Produce word for word the lines of the data below running from the one that has "The two shopping" to the one that has "This is the", inclusive, and no others.

Saved data entries
.....
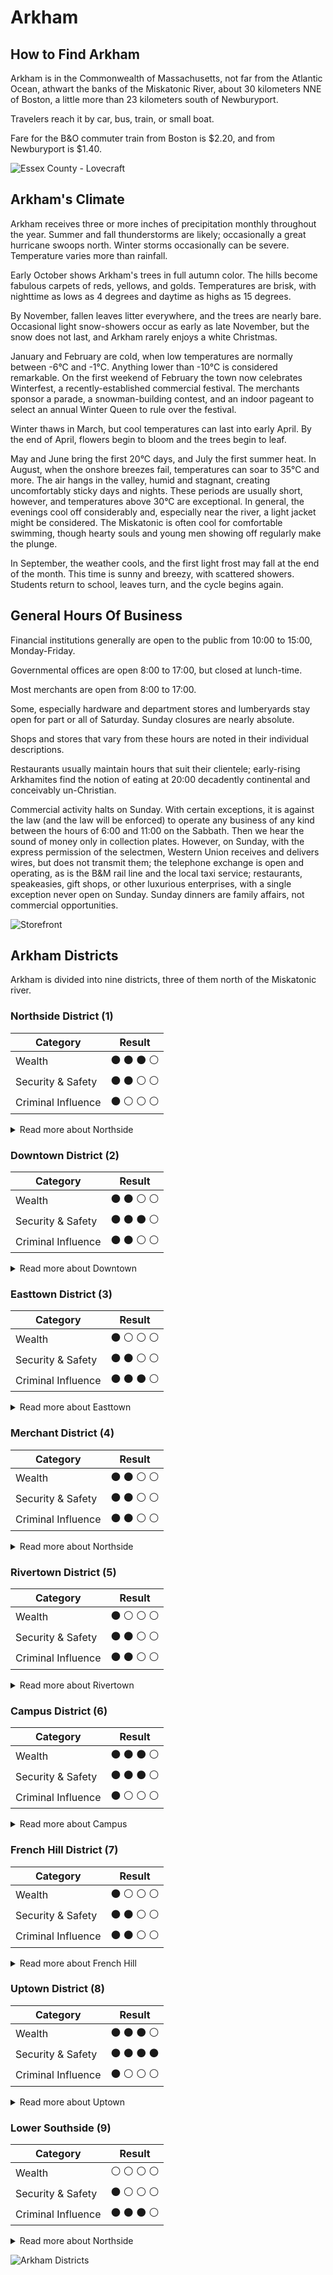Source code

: # Arkham
## How to Find Arkham
Arkham is in the Commonwealth of Massachusetts, not far from the Atlantic Ocean,
athwart the banks of the Miskatonic River, about 30 kilometers NNE of Boston,
a little more than 23 kilometers south of Newburyport.

Travelers reach it by car, bus, train, or small boat.

Fare for the B&O commuter train from Boston is $2.20, and from Newburyport is $1.40.

![Essex County - Lovecraft](https://user-images.githubusercontent.com/107671583/225571078-d731f891-c963-4401-a262-3c54becfdfa2.png)

## Arkham's Climate
Arkham receives three or more inches of precipitation monthly throughout the year. Summer and fall thunderstorms are likely;
occasionally a great hurricane swoops north. Winter storms occasionally can be severe. Temperature varies more than rainfall.

Early October shows Arkham's trees in full autumn color. The hills become fabulous carpets of reds, yellows, and golds.
Temperatures are brisk, with nighttime as lows as 4 degrees and daytime as highs as 15 degrees.

By November, fallen leaves litter everywhere, and the trees are nearly bare. Occasional light snow-showers occur as early as late November,
but the snow does not last, and Arkham rarely enjoys a white Christmas.

January and February are cold, when low temperatures are normally between -6°C and -1°C. Anything lower than -10°C is considered remarkable.
On the first weekend of February the town now celebrates Winterfest, a recently-established commercial festival.
The merchants sponsor a parade, a snowman-building contest, and an indoor pageant to select an annual Winter Queen to rule over the festival.

Winter thaws in March, but cool temperatures can last into early April. By the end of April, flowers begin to bloom and the trees begin to leaf.

May and June bring the first 20°C days, and July the first summer heat. In August, when the onshore breezes fail, temperatures can soar to 35°C and more.
The air hangs in the valley, humid and stagnant, creating uncomfortably sticky days and nights. These periods are usually short, however,
and temperatures above 30°C are exceptional. In general, the evenings cool off considerably and, especially near the river, a light jacket might be considered.
The Miskatonic is often cool for comfortable swimming, though hearty souls and young men showing off regularly make the plunge.

In September, the weather cools, and the first light frost may fall at the end of the month. This time is sunny and breezy, with scattered showers.
Students return to school, leaves turn, and the cycle begins again.

## General Hours Of Business
Financial institutions generally are open to the public from 10:00 to 15:00, Monday-Friday.

Governmental offices are open 8:00 to 17:00, but closed at lunch-time.

Most merchants are open from 8:00 to 17:00.

Some, especially hardware and department stores and lumberyards stay open for part or all of Saturday. Sunday closures are nearly absolute.

Shops and stores that vary from these hours are noted in their individual descriptions.

Restaurants usually maintain hours that suit their clientele; early-rising Arkhamites find the notion of eating at 20:00
decadently continental and conceivably un-Christian.

Commercial activity halts on Sunday. With certain exceptions, it is against the law (and the law will be enforced) 
to operate any business of any kind between the hours of 6:00 and 11:00 on the Sabbath. Then we hear the sound of money only in collection plates.
However, on Sunday, with the express permission of the selectmen, Western Union receives and delivers wires, but does not transmit them;
the telephone exchange is open and operating, as is the B&M rail line and the local taxi service;
restaurants, speakeasies, gift shops, or other luxurious enterprises, with a single exception never open on Sunday.
Sunday dinners are family affairs, not commercial opportunities.

![Storefront](https://user-images.githubusercontent.com/107671583/225577659-dec9c062-8325-435b-ba5a-e91eb9a28f1a.jpg)

## Arkham Districts
Arkham is divided into nine districts, three of them north of the Miskatonic river.

### Northside District (1)

| Category  | Result |
| ------------- | ------------- |
| Wealth  | :black_circle: :black_circle: :black_circle: :white_circle: |
| Security & Safety  | :black_circle: :black_circle: :white_circle: :white_circle:  |
| Criminal Influence  | :black_circle: :white_circle: :white_circle: :white_circle:  |

<details>
  <summary>Read more about Northside</summary>
The ground in this part of town slopes up more or less steadily from the river until cresting along Derby Street.
Derby and Curwen Streets, particularly near the intersection of Brown and Jenkin, boast a number of large Georgian, Classical, and Victorian mansions. Most have large
yards, often enclosed by stone walls and iron gates; estates along the north side of Derby may have extensive grounds.

South of Curwen Street begins a commercial and financial area containing many professional offices. Landmarks include the seven-story Tower Professional Building, the
Boston & Maine rail station, and Arkham's two newspapers, the Gazette and the Advertiser.

Along High Lane, stretching north out of town, is a small industrial strip home to a few small factories, but in part abandoned.
</details>

### Downtown District (2)

| Category  | Result |
| ------------- | ------------- |
| Wealth  | :black_circle: :black_circle: :white_circle: :white_circle: |
| Security & Safety  | :black_circle: :black_circle: :black_circle: :white_circle:  |
| Criminal Influence  | :black_circle: :black_circle: :white_circle: :white_circle:  |

<details>
  <summary>Read more about Downtown</summary>
Downtown is hillier than the Northside. Although the ground rises steadily north from the river, there are dips and ridges as it climbs.
The town square is the most level part of Downtown.

North of Curwen Street this thickly-built neighborhood is mostly residential, and mostly lower class. The houses bordering The Common (the town square) on the north
and east sides are stately mansions, but the homes behind them, topped with gables and gambrel roofs and built around 1820, are commoner and more crowded together. 

Most of Arkham's civic services are located on the west and south sides of the Common (Independence Square as it is formally known).
They include town hall, the courthouse, the police station, and the fire hall. Most of these buildings were constructed in the mid-18th century in a classical style
with large pillars and pediments; some have wings added later. Town hall is a four-story building of late Georgian/Federalist Revival design. Professionals,
particularly lawyers and bailbondsmen, are found here, as are Arkham's two major banks.

The Common is surrounded on its other sides by large and impressive Federalist homes built in the early 19th century.
Many have been divided into apartments or boarding houses.

A small area along Garrison Street features good restaurants and a variety of family entertainment. This area may be busy on weekend evenings, unusual in Arkham.
Peabody Avenue, Fish Street, and Federal Street are lined with small shops and industries, constituting one of Arkham's dirtier, smellier areas.
A few local markets and diners also appear there. Several abandoned mills decay at the water's edge.
</details>

### Easttown District (3)

| Category  | Result |
| ------------- | ------------- |
| Wealth  | :black_circle: :white_circle: :white_circle: :white_circle: |
| Security & Safety  | :black_circle: :black_circle: :white_circle: :white_circle:  |
| Criminal Influence  | :black_circle: :black_circle: :black_circle: :white_circle:  |

<details>
  <summary>Read more about Easttown</summary>

The northern part of Easttown, above Whately Street, contains many fine old homes of pure Georgian design.
These homes were built by Derbys, Ornes, Pickmans, and Pickerings—the sea merchants who made up Arkham's first aristocracy.
Most of these homes, unfortunately, have fallen into neglect; as a whole, Easttown is seedy and decaying, some of it beyond repair.
Of the few old Arkham families still residing here, most teeter on the brink of ruin.

Streets are of brick, 40 feet wide, and in some need of repair. Tree roots have so buckled and raised the brick sidewalks
that walking in the streets is more comfortable.

South of Whately Street, the ground slopes sharply to the river. The homes are modest and tightly spaced, and the streets are narrow.
Those few Negroes (as in the 1920s many prefer to be called) in Arkham live here, clustered together as every group in Arkham is except the old-line Wasp majority.
Some make a good living, and some are popular, well-respected citizens who can trace their Arkham ancestry to before 1788, when the Commonwealth outlawed
the slave trade. As a group, though, they are poor and feel looked at and looked down upon.

A number of small businesses exist along Armitage and River Streets. Freight trains pass through day and night. 
Arkham's last operating textile mill, steam-powered, can be found here.
</details>

### Merchant District (4)

| Category  | Result |
| ------------- | ------------- |
| Wealth  | :black_circle: :black_circle: :white_circle: :white_circle: |
| Security & Safety  | :black_circle: :black_circle: :white_circle: :white_circle:  |
| Criminal Influence  | :black_circle: :black_circle: :white_circle: :white_circle:  |

<details>
  <summary>Read more about Northside</summary>

This narrow two-block stretch lies on low, level ground near the river. Perhaps 75% of Arkham's stores and shops can be
found here: Church Street is the most important artery, and Main is of secondary importance. People ordinarily call
such an area downtown; here they say instead "Goin' to Merchant" since Downtown is a part of town north of the river.

The old East Church and West Church are found here, and several rows of early 18th century Georgian-style warehouses
line the river. These latter mostly stand unused, though one serves surreptitiously as a bootlegger depot.

The heart of the district is the long block bordered by Main, Garrison, Church, and West Streets, where stand two to four-story 
early-19th-century brick row buildings.

Church Street, from Main to West, is cobblestoned, originally laid down in 1773. Occasional alleys, barely wide enough for skilled truck drivers to get in and out of,
give access to the service courts in the rear of the shops. These dingy courts are more often than not cluttered with crates, packing materials, and machines that
don't work but are too good to haul away.

River Street was once heavily trafficked by stevedores moving goods between docks and warehouses, but the stretch between Garrison and West Streets is now abandoned
to decades of litter, requiring skill for a driver to negotiate.

The two blocks of warehouses east of Garrison, mostly made of wood, were long ago converted to tenements and settlement houses.
Here the street is clearer, the result of a volunteer effort in 1926.

The two shopping blocks east of Garrison and south of Main are composed of shops housed in buildings older and less impressive than those along Church Street. Many are
tightly-crowded converted residences. The tall Georgian steeple of Christ Church dominates the skyline. This neighborhood's western edge is of older residences,
growing very old near Boundary Street. Boundary north of Church Street is unlit; north of Main the street is sparsely populated.
</details>

### Rivertown District (5)

| Category  | Result |
| ------------- | ------------- |
| Wealth  | :black_circle: :white_circle: :white_circle: :white_circle: |
| Security & Safety  | :black_circle: :black_circle: :white_circle: :white_circle:  |
| Criminal Influence  | :black_circle: :black_circle: :white_circle: :white_circle:  |

<details>
  <summary>Read more about Rivertown</summary>

This section of town lies partially on the north face of French Hill, which slopes steeply toward the Miskatonic River before flattening at River Street.

Inhabitants south of River Street tend to be French-Canadian or East European, the population becoming more and more Irish as the hill ascends.

This is the old trade district of Arkham. Long-time outlets such as the Arkham General Store remain here.
Many of Arkham's skilled tradesmen, native and immigrant, here combine homes and shops. The houses are modest, old, and built tightly along the streets.
Most are sited with their ends to the street, the front doors opening onto small courts or lanes that lead to the streets.
</details>
  
### Campus District (6)

| Category  | Result |
| ------------- | ------------- |
| Wealth  | :black_circle: :black_circle: :black_circle: :white_circle: |
| Security & Safety  | :black_circle: :black_circle: :black_circle: :white_circle:  |
| Criminal Influence  | :black_circle: :white_circle: :white_circle: :white_circle:  |

<details>
  <summary>Read more about Campus</summary>

The campus area is an Arkham showplace. Landscaped and kept immaculately clean, the University grounds are a cool and shady place for a summer walk.
Almost all of the University's buildings are found here, including the hospital and the field house.

Like the merchant district, the campus is on low ground which noticeably climbs only south of College Street.

North of Crane Street and west of West Street is a block of substantial residential homes, designed in the Georgian/
Federalist style. Many of these large homes are no longer residences, but are maintained as offices by the University
or other organizations. This block is as wellgroomed as any part of the campus.

College Street contains, besides campus buildings, many old family homes that have been converted to apartments
and boarding houses, where live most of the Junior and Senior men who do belong to fraternities.

West of Boundary Street are blocks of older, more modest residences. Hill Street is an unlit dirt road underlain by
a foundation of ancient rotting timbers, poking up through the road in places. Residents here lack sewers, and draw
water from one of three public wells along the street. This very rustic section of town contains many 17th century
homes, and the families of the inhabitants have lived in them for ten generations and more, datable to the first settlement of Arkham.
</details>

### French Hill District (7)

| Category  | Result |
| ------------- | ------------- |
| Wealth  | :black_circle: :white_circle: :white_circle: :white_circle: |
| Security & Safety  | :black_circle: :black_circle: :white_circle: :white_circle:  |
| Criminal Influence  | :black_circle: :black_circle: :white_circle: :white_circle:  |

<details>
  <summary>Read more about French Hill</summary>

French Hill, surmounted by the dark spire of Bayfriar's Church, includes some of Arkham's oldest homes. Still populated
predominantly by Irish, brick row houses, gambrel roofs, and occasional decayed Georgian houses of impressive
proportions line the hill. Some houses perch here precariously, tilting crazily over the narrow streets. Many of 
the lanes and alleys are no more than flights of stairs that twist upward to end at dark doorways.

The more prosperous Irish live on the east side of the hill and down across East Street in newer, more expensive
homes with small front and back yards. The north slope of the hill is populated by the poorest Irish, a few Poles, and
many of Arkham's French-Canadians. The western slope is mostly poor Irish and a few Poles.

The Polish district, an area of clustered gambrel- and gable-roofed houses, is roughly the six blocks within College,
Peabody, High, and Garrison, on the southwest foot of the hill.
</details>

### Uptown District (8)

| Category  | Result |
| ------------- | ------------- |
| Wealth  | :black_circle: :black_circle: :black_circle: :white_circle: |
| Security & Safety  | :black_circle: :black_circle: :black_circle: :black_circle:  |
| Criminal Influence  | :black_circle: :white_circle: :white_circle: :white_circle:  |

<details>
  <summary>Read more about Uptown</summary>

Most of this neighborhood is well-off, but Saltonstall and High Streets deserve the most attention. Perched terracelike
atop South Hill, overlooking campus and the river, these two brick streets are a full 60 feet wide and lined with
fine shade trees. Mansions of Georgian/Federalist design, once mill-owner homes, line both sides of both streets from
Boundary to Garrison. The houses are placed side by side, uniformly 12 feet back from the brick sidewalk. A small
'green easement' four feet wide is between the sidewalk and the street.

There is little space between the houses, although a few sport small gardens on the side. Descendants of the original
families still own a few homes; University folk now own many of the houses. A few more have been purchased by
organizations. Some are boarding houses or apartments. No commercial buildings stand in this area.

Police patrols here are frequent; loitering, particularly after dark, is not permitted.

Houses along narrower Pickman Street are of an earlier, more modest vintage. Here are numerous two- and threestory
gambrel-roofed houses, mostly of wood, and many have been divided into apartments. Some are hidden behind
other houses, reachable only by narrow alleys. Several older Georgian mansions stand out. Residents here include
poorer faculty and older University students. These buildings are generally well-maintained.

A few Georgian homes occur on Miskatonic and Washington Streets but much of this area was built up in the later
19th century, and consist of larger Victorians owned by middle-class property-owners and professionals. Some old
Arkham families thrive here.

Hill Street is unlit and little lived-on. Houses here are ancient, tottering affairs, sagging under moss-grown gambrel
and gable roofs. Some stand vacant; most are without electricity, gas, or town water. The dirt street is underlain by
timbers laid down lifetimes ago.

Old, disused farm buildings can be seen, half-fallen and overgrown; hidden among luxurious trees and high-standing
grasses are long-abandoned gardens and the remains of old family plots. This area has yet to be incorporated. Residents
get water from wells scattered along the street.
</details>

### Lower Southside (9)

| Category  | Result |
| ------------- | ------------- |
| Wealth  | :white_circle: :white_circle: :white_circle: :white_circle: |
| Security & Safety  | :black_circle: :white_circle: :white_circle: :white_circle:  |
| Criminal Influence  | :black_circle: :black_circle: :black_circle: :white_circle:  |

<details>
  <summary>Read more about Northside</summary>

Here are narrow, twisting lanes and crowded tenements. Some Irish and Poles live here, but from High Street south the area is mostly Italian.

The Southside is located on low marshy ground in a pocket between French Hill and South Hill. The air is muggy in the summer, cold and damp in the winter.
Most of the wood buildings show signs of decay. A few single homes still exist. On Powder Mill Street, south of Saltonstall,
stand several good examples of late 18th century wooden row houses.

Badly lit, always the subject of calls for reform but never changing, the neighborhood is overcrowded, noisy,
and inhabited by some of Arkham's poorest citizens. Tiny shops, markets, and restaurants can be found here, often
unmarked and known only to neighbors, pressed in between tenements and apartments.
</details>

![Arkham Districts](https://user-images.githubusercontent.com/107671583/225984234-dfe93fa4-ca0f-4671-816c-f26eb5890979.png)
.....
● TASK RESULT:
The two shopping blocks east of Garrison and south of Main are composed of shops housed in buildings older and less impressive than those along Church Street. Many are
tightly-crowded converted residences. The tall Georgian steeple of Christ Church dominates the skyline. This neighborhood's western edge is of older residences,
growing very old near Boundary Street. Boundary north of Church Street is unlit; north of Main the street is sparsely populated.
</details>

### Rivertown District (5)

| Category  | Result |
| ------------- | ------------- |
| Wealth  | :black_circle: :white_circle: :white_circle: :white_circle: |
| Security & Safety  | :black_circle: :black_circle: :white_circle: :white_circle:  |
| Criminal Influence  | :black_circle: :black_circle: :white_circle: :white_circle:  |

<details>
  <summary>Read more about Rivertown</summary>

This section of town lies partially on the north face of French Hill, which slopes steeply toward the Miskatonic River before flattening at River Street.

Inhabitants south of River Street tend to be French-Canadian or East European, the population becoming more and more Irish as the hill ascends.

This is the old trade district of Arkham. Long-time outlets such as the Arkham General Store remain here.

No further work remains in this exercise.